“We are here because you were there” is how Sri Lankan political essayist and anti-racist scholar-activist Ambalavaner Sivanandan (1923–2018) framed the entangled relationship between Britain, its former colonies and territories, and the migrants from those places now settled in the U.K. Although the aphorism refers to British imperialism, it can also be applied to the colonial histories of many European empires and their impact on contemporary diasporic experiences, which include violence, hostility, rejection, and erasure.
Igiaba Scego’s family is an example of that idea. The granddaughter of the interpreter for Rudolfo Graziani, the former Governor of Italian Somaliland, Scego’s parents chose Italy after fleeing Somalia during the dictatorship because Italy’s occupation of Somalia rendered them Italian speakers. Yet, Scego’s family history, why they ended up in Italy, and how they encountered Italian in the first place will surprise many white Italians. Despite being born in Rome, Igiaba Scego is a product of Italy’s two-century colonial legacy in Africa, which started in Eritrea in the 19th century and spread to Somalia, Libya, and Ethiopia. That legacy and even its erasure is not unique to Italy.
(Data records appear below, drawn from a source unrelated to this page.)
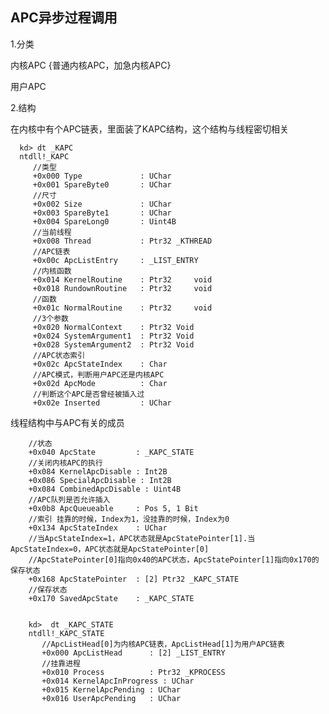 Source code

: APC异步过程调用
----

1.分类

内核APC  {普通内核APC，加急内核APC}


用户APC


2.结构

在内核中有个APC链表，里面装了KAPC结构，这个结构与线程密切相关

      kd> dt _KAPC
      ntdll!_KAPC
         //类型
         +0x000 Type             : UChar
         +0x001 SpareByte0       : UChar
         //尺寸
         +0x002 Size             : UChar
         +0x003 SpareByte1       : UChar
         +0x004 SpareLong0       : Uint4B
         //当前线程
         +0x008 Thread           : Ptr32 _KTHREAD
         //APC链表
         +0x00c ApcListEntry     : _LIST_ENTRY
         //内核函数
         +0x014 KernelRoutine    : Ptr32     void 
         +0x018 RundownRoutine   : Ptr32     void 
         //函数
         +0x01c NormalRoutine    : Ptr32     void 
         //3个参数
         +0x020 NormalContext    : Ptr32 Void
         +0x024 SystemArgument1  : Ptr32 Void
         +0x028 SystemArgument2  : Ptr32 Void
         //APC状态索引
         +0x02c ApcStateIndex    : Char
         //APC模式，判断用户APC还是内核APC
         +0x02d ApcMode          : Char
         //判断这个APC是否曾经被插入过
         +0x02e Inserted         : UChar

线程结构中与APC有关的成员

        //状态
        +0x040 ApcState         : _KAPC_STATE
        //关闭内核APC的执行
        +0x084 KernelApcDisable : Int2B
        +0x086 SpecialApcDisable : Int2B
        +0x084 CombinedApcDisable : Uint4B
        //APC队列是否允许插入
        +0x0b8 ApcQueueable     : Pos 5, 1 Bit
        //索引 挂靠的时候，Index为1，没挂靠的时候，Index为0
        +0x134 ApcStateIndex    : UChar
        //当ApcStateIndex=1，APC状态就是ApcStatePointer[1].当ApcStateIndex=0，APC状态就是ApcStatePointer[0]
        //ApcStatePointer[0]指向0x40的APC状态，ApcStatePointer[1]指向0x170的保存状态
        +0x168 ApcStatePointer  : [2] Ptr32 _KAPC_STATE
        //保存状态
        +0x170 SavedApcState    : _KAPC_STATE


        kd>  dt _KAPC_STATE
        ntdll!_KAPC_STATE
           //ApcListHead[0]为内核APC链表，ApcListHead[1]为用户APC链表
           +0x000 ApcListHead      : [2] _LIST_ENTRY
           //挂靠进程
           +0x010 Process          : Ptr32 _KPROCESS
           +0x014 KernelApcInProgress : UChar
           +0x015 KernelApcPending : UChar
           +0x016 UserApcPending   : UChar
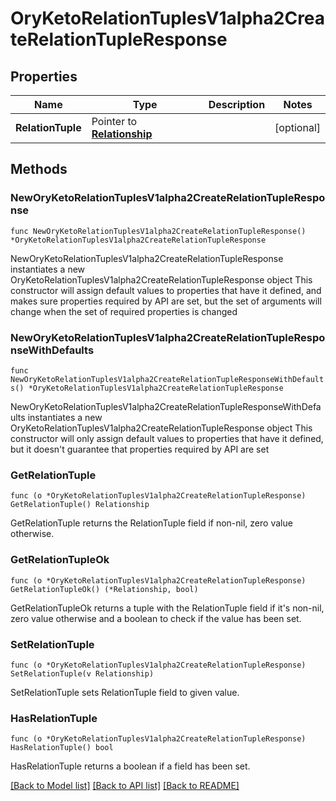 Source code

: # OryKetoRelationTuplesV1alpha2CreateRelationTupleResponse

## Properties

Name | Type | Description | Notes
------------ | ------------- | ------------- | -------------
**RelationTuple** | Pointer to [**Relationship**](Relationship.md) |  | [optional] 

## Methods

### NewOryKetoRelationTuplesV1alpha2CreateRelationTupleResponse

`func NewOryKetoRelationTuplesV1alpha2CreateRelationTupleResponse() *OryKetoRelationTuplesV1alpha2CreateRelationTupleResponse`

NewOryKetoRelationTuplesV1alpha2CreateRelationTupleResponse instantiates a new OryKetoRelationTuplesV1alpha2CreateRelationTupleResponse object
This constructor will assign default values to properties that have it defined,
and makes sure properties required by API are set, but the set of arguments
will change when the set of required properties is changed

### NewOryKetoRelationTuplesV1alpha2CreateRelationTupleResponseWithDefaults

`func NewOryKetoRelationTuplesV1alpha2CreateRelationTupleResponseWithDefaults() *OryKetoRelationTuplesV1alpha2CreateRelationTupleResponse`

NewOryKetoRelationTuplesV1alpha2CreateRelationTupleResponseWithDefaults instantiates a new OryKetoRelationTuplesV1alpha2CreateRelationTupleResponse object
This constructor will only assign default values to properties that have it defined,
but it doesn't guarantee that properties required by API are set

### GetRelationTuple

`func (o *OryKetoRelationTuplesV1alpha2CreateRelationTupleResponse) GetRelationTuple() Relationship`

GetRelationTuple returns the RelationTuple field if non-nil, zero value otherwise.

### GetRelationTupleOk

`func (o *OryKetoRelationTuplesV1alpha2CreateRelationTupleResponse) GetRelationTupleOk() (*Relationship, bool)`

GetRelationTupleOk returns a tuple with the RelationTuple field if it's non-nil, zero value otherwise
and a boolean to check if the value has been set.

### SetRelationTuple

`func (o *OryKetoRelationTuplesV1alpha2CreateRelationTupleResponse) SetRelationTuple(v Relationship)`

SetRelationTuple sets RelationTuple field to given value.

### HasRelationTuple

`func (o *OryKetoRelationTuplesV1alpha2CreateRelationTupleResponse) HasRelationTuple() bool`

HasRelationTuple returns a boolean if a field has been set.


[[Back to Model list]](../README.md#documentation-for-models) [[Back to API list]](../README.md#documentation-for-api-endpoints) [[Back to README]](../README.md)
Using literature to consider colonial encounters and their enduring legacies, our “Race, Class, and Family In Contemporary Literature” class has spent the semester traversing literary works, most of which are yet to be translated into English, written in and about Italy, Brazil, and Portugal. As a first-year Ph.D. student concerned with the entangled histories, identity formation, placemaking, erasure, and literary productions of Black Italians, I began the course familiar with many of the books on our reading list from Italy. Nevertheless, books from Brazil and Portugal such as Paulo Scott’s Phenotypes (translated by Daniel Hahn), Isabela Figueiredo’s Caderno de Memorias Coloniais, Itamar Viera Junior’s Torto Arado (forthcoming English translation by Johnny Lorenz for Verso Books 2023), and Djaimilia Pereira de Almeida’s That Hair (translated by Eric M. B. Becker) have provided interesting insights into and prompted new questions about the afterlives of colonialism and the interconnectedness of transnational experiences of Portuguese coloniality.






Encountering how these writers bear witness to their countries’ colonial pasts and the ways that anti-black violence repeats and reinvents itself have expanded my research interests beyond Italy. Isabela Figueiredo, for example, who was born in the Lourenco Marques (now Maputo), Mozambique, during Portugal’s colonial regime, uses her book Caderno de Memorias Coloniais to examine her experience of both living as a white settler in Mozambique and then as a returnee to Portugal following Mozambique’s independence. Reading Carderno and diving deeper into Figueiredo’s memories about the Portuguese post-colonial existence, the complexities of colonial nostalgia, and her process of identity formation between two worlds, drew my attention to the possibilities of mapping colonial linkages between Portugal and Italy. I’m particularly interested in the following: How can we consider Italy’s hidden colonial history in tandem with Portugal? In what ways can we consider how Blackness is shaped and negotiated in both Brazil and Italy? What can the distinctive Black diasporic communities of these three nations, their languages, and their ways of being teach us about Black consciousness and identity formation? Sitting with the bibliography that Igiaba curated for the class, considering her own literary practice of interweaving geographical and temporal throughlines in her work, and examining questions of identity and citizenship that emerge along the way, I’m excited to continue unraveling these questions.